● **YOUR GOAL**
The data should be restated word for word, in full.

[RAW DATA — start]

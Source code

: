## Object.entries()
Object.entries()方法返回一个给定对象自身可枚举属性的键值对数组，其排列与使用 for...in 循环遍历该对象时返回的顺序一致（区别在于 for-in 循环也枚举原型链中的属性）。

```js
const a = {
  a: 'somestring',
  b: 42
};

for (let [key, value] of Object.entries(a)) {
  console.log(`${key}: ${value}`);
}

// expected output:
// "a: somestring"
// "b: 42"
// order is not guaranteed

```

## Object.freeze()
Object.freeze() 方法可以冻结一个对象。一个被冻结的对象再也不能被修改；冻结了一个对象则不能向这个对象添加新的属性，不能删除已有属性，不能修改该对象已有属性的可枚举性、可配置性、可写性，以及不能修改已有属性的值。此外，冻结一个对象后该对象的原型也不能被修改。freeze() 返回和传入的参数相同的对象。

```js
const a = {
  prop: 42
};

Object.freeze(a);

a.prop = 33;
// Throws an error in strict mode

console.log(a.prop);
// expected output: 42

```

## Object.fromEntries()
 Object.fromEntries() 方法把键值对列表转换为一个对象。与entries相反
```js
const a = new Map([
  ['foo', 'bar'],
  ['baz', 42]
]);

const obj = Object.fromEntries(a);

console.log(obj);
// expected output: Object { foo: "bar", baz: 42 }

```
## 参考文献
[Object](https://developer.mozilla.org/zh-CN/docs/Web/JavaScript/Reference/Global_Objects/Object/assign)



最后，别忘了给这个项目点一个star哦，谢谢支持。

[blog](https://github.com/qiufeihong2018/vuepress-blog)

[RAW DATA — finish]

● **ANSWER FOR THE TASK**
Source code

:## Object.entries()
Object.entries()方法返回一个给定对象自身可枚举属性的键值对数组，其排列与使用 for...in 循环遍历该对象时返回的顺序一致（区别在于 for-in 循环也枚举原型链中的属性）。

```js
const a = {
  a: 'somestring',
  b: 42
};

for (let [key, value] of Object.entries(a)) {
  console.log(`${key}: ${value}`);
}

// expected output:
// "a: somestring"
// "b: 42"
// order is not guaranteed

```

## Object.freeze()
Object.freeze() 方法可以冻结一个对象。一个被冻结的对象再也不能被修改；冻结了一个对象则不能向这个对象添加新的属性，不能删除已有属性，不能修改该对象已有属性的可枚举性、可配置性、可写性，以及不能修改已有属性的值。此外，冻结一个对象后该对象的原型也不能被修改。freeze() 返回和传入的参数相同的对象。

```js
const a = {
  prop: 42
};

Object.freeze(a);

a.prop = 33;
// Throws an error in strict mode

console.log(a.prop);
// expected output: 42

```

## Object.fromEntries()
 Object.fromEntries() 方法把键值对列表转换为一个对象。与entries相反
```js
const a = new Map([
  ['foo', 'bar'],
  ['baz', 42]
]);

const obj = Object.fromEntries(a);

console.log(obj);
// expected output: Object { foo: "bar", baz: 42 }

```
## 参考文献
[Object](https://developer.mozilla.org/zh-CN/docs/Web/JavaScript/Reference/Global_Objects/Object/assign)



最后，别忘了给这个项目点一个star哦，谢谢支持。

[blog](https://github.com/qiufeihong2018/vuepress-blog)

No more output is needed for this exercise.